Here's an interesting twist I hadn't anticipated: the latest party to file a lawsuit against Trump's order to rescind the Deferred Action for Childhood Arrivals (DACA) program is a state university.
The University of California is challenging Trump's order on the grounds that it violates due process.
UC also focuses on the fact that the administration pinned its decision on an anticipation that DACA could be overturned in court, responding to an ultimatum from 10 conservative state attorneys general that threatened legal action if the administration did not act.
Attorneys for UC argue that that justification is not enough of a "reasonable explanation" for ending the program.

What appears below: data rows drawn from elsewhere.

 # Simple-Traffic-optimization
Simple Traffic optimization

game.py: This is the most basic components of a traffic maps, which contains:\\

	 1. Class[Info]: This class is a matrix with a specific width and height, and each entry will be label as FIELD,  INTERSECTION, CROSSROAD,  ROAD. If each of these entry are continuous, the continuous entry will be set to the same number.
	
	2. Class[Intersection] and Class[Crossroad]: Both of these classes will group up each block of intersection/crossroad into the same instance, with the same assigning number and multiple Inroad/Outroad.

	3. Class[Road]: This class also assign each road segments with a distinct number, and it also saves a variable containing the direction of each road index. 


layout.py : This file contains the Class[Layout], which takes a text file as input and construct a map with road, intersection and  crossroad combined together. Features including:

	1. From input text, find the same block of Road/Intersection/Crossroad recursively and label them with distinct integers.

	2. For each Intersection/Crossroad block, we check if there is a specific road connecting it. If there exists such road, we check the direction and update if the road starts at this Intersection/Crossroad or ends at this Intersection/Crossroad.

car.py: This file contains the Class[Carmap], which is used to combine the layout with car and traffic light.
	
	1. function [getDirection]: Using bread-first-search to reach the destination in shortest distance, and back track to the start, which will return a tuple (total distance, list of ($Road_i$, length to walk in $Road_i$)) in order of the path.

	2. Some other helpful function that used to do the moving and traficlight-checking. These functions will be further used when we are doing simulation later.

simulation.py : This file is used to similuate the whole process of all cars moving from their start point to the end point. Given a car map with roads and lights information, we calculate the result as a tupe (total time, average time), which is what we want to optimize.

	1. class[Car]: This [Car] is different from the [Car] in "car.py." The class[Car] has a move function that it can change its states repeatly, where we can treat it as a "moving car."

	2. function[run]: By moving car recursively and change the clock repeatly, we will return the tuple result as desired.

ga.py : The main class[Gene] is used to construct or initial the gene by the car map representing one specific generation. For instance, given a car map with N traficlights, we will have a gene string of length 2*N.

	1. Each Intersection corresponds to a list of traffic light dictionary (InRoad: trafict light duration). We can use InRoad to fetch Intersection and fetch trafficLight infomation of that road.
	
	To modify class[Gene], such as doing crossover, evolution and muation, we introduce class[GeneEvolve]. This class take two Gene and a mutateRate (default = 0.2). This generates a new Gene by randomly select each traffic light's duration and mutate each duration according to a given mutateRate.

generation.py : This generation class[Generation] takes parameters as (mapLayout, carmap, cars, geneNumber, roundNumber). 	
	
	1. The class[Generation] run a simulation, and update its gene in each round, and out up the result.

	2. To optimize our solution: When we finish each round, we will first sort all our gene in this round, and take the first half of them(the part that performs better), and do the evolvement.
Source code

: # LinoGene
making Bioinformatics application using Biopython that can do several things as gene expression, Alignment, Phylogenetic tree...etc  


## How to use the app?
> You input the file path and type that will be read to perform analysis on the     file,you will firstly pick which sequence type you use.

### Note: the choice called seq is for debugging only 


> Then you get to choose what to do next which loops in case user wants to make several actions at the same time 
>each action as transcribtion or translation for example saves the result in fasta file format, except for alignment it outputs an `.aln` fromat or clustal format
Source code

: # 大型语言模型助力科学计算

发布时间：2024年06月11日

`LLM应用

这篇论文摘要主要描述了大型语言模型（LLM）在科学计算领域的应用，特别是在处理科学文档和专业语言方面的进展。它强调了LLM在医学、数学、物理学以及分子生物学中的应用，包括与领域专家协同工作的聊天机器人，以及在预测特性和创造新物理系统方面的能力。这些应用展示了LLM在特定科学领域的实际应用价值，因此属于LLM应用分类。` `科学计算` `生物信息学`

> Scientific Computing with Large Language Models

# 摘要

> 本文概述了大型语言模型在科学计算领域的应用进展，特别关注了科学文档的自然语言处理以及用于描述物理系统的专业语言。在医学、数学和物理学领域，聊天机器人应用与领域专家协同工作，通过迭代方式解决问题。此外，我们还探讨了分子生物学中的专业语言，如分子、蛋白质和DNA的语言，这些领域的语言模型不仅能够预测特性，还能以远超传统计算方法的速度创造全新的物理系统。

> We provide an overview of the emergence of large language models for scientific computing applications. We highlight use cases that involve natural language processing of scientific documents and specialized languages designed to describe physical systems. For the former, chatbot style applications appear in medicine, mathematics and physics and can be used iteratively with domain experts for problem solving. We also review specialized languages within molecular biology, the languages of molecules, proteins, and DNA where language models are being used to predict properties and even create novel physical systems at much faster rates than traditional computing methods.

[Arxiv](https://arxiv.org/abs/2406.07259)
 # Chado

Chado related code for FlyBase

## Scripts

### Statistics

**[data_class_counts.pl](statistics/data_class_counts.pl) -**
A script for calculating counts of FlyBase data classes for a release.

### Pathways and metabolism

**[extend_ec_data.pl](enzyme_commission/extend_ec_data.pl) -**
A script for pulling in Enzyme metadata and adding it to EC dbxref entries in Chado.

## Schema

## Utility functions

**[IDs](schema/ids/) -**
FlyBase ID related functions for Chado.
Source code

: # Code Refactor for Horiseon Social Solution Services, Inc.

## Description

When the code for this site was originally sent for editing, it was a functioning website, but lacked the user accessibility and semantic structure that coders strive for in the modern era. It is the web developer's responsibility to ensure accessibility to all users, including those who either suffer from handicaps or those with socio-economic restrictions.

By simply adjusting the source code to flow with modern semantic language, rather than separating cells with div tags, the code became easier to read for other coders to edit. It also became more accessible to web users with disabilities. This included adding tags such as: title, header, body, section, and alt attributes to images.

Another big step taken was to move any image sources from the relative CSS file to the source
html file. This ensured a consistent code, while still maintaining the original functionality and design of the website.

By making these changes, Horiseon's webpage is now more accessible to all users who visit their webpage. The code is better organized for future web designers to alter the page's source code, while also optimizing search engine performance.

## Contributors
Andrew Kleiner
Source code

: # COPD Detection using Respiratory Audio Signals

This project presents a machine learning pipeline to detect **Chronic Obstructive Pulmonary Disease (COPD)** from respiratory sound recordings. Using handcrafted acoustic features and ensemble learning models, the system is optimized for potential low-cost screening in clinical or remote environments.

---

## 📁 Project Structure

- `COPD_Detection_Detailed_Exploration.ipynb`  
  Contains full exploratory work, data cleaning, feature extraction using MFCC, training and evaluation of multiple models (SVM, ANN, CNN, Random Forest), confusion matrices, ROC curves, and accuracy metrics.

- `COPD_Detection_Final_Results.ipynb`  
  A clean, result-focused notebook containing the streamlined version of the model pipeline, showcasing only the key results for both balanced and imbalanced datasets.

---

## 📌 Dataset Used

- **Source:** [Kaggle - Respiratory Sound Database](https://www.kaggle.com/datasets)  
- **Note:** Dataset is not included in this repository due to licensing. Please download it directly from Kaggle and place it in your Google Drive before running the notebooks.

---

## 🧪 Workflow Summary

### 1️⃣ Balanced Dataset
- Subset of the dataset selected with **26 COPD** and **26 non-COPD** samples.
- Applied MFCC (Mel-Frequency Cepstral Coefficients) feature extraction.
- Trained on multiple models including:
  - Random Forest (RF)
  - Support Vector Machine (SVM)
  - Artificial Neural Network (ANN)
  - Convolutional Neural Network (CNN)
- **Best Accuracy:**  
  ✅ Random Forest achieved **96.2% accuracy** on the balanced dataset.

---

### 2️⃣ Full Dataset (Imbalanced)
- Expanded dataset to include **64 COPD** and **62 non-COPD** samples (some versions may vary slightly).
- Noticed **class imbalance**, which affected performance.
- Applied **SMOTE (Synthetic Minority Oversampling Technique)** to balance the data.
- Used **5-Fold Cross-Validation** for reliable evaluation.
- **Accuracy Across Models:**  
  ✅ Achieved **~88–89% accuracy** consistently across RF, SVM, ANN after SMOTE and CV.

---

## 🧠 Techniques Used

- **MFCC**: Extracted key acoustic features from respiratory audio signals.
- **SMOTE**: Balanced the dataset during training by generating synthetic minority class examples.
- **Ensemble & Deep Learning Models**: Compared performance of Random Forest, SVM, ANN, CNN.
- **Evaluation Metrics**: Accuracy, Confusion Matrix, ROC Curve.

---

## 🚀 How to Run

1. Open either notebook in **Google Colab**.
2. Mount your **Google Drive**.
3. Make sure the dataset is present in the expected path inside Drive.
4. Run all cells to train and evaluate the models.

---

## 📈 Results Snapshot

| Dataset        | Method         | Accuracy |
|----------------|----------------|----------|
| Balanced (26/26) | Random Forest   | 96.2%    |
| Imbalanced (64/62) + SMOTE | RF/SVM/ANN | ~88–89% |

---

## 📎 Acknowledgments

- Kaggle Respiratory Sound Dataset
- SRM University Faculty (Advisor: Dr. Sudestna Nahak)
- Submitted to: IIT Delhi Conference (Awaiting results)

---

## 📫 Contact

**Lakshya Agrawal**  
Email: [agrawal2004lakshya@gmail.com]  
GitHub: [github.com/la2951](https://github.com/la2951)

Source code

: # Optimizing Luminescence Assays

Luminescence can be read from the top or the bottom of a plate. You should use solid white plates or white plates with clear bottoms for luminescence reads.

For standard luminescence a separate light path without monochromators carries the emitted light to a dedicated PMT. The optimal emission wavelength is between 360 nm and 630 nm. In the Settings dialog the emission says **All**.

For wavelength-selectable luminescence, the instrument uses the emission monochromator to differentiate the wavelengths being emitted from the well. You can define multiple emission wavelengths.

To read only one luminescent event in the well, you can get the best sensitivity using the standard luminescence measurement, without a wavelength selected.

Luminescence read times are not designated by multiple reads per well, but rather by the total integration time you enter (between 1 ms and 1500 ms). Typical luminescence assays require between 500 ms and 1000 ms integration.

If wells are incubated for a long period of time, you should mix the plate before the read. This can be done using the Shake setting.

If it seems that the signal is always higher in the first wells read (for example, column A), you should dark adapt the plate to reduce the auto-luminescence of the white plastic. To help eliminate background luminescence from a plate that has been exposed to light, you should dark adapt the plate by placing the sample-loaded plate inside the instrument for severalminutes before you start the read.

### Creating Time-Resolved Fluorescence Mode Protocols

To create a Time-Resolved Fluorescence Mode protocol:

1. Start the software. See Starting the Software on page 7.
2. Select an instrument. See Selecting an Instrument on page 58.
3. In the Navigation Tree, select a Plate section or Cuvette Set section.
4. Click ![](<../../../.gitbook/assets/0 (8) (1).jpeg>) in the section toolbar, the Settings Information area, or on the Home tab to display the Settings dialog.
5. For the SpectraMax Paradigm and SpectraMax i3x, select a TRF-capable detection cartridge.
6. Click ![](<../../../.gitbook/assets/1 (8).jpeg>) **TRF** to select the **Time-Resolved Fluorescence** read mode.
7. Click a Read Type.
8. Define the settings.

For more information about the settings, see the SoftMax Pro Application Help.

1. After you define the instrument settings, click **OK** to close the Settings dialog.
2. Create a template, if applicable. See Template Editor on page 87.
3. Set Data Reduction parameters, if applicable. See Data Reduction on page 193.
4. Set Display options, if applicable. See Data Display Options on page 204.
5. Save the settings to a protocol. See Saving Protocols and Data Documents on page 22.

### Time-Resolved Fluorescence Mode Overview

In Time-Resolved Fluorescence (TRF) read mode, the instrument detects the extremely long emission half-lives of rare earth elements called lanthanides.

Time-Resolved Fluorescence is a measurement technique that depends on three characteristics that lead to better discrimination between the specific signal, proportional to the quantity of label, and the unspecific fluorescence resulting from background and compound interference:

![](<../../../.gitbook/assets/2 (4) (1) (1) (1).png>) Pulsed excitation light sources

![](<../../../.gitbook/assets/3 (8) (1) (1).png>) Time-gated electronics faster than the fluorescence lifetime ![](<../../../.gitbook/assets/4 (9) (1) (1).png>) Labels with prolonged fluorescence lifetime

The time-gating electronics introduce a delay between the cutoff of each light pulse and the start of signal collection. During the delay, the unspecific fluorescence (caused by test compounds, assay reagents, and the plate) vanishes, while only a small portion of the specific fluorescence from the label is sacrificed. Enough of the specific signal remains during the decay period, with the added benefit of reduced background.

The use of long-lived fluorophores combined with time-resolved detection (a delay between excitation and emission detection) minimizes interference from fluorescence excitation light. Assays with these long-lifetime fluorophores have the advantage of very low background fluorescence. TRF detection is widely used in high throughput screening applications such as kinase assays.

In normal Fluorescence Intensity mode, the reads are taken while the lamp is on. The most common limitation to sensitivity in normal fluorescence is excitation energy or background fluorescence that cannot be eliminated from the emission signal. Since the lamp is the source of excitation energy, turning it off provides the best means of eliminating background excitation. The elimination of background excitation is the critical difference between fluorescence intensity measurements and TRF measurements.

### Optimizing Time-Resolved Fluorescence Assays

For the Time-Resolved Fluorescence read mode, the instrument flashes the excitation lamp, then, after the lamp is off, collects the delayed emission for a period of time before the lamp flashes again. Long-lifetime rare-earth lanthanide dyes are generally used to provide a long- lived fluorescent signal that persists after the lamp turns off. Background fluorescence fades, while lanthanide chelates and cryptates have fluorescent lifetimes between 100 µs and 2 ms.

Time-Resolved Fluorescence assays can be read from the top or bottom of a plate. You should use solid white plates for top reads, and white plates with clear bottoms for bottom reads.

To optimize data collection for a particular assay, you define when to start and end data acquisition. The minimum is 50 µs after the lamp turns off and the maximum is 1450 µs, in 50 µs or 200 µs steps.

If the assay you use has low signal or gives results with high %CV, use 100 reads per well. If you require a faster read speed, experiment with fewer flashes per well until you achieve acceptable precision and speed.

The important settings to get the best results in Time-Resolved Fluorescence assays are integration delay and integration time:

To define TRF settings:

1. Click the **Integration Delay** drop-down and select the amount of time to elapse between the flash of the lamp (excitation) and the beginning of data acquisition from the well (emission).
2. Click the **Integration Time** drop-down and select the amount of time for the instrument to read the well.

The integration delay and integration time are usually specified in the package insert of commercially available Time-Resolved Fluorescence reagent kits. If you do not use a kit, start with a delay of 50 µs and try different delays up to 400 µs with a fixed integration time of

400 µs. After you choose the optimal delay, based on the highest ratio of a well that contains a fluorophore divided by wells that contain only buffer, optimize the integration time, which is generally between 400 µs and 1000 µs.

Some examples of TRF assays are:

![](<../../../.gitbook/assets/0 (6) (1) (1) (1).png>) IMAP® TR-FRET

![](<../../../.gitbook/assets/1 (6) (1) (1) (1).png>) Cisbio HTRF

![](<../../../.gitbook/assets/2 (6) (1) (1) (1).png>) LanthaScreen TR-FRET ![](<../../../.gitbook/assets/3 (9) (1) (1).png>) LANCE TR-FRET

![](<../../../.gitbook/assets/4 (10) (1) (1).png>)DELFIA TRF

The university also cites its own due process rights, in addition to those of the recipients, that it says were violated by removing a program that is already in effect.
Like all federal regulations, there is a process for drafting and implementing new policies even if they're delivered by an executive order. Orders and directives are shuffled through a vetting process to ensure legality and allow for input from relevant parties, but each lawsuit filed against Trump's order contends this process never took place.
That doesn't necessarily mean the order is illegal or unconstitutional, but plaintiffs are using every possible angle available to create space for a proper vetting process to play out in court, in public, and in Congress.
Even if Trump's DACA order did go through some form of vetting process, that also doesn't mean the order is legal or constitutional. Trump does employ some of the finest assholes in the country to do his vetting.
It's notable that the president of the University of California system is Janet Napolitano, the former secretary of the Department of Homeland Security; the department responsible for DACA.
I would say she understands the process and applicable law better than anyone in the Trump regime including Attorney General Jeff Sessions. Sessions couldn't even announce that DACA would be rescinded without lying.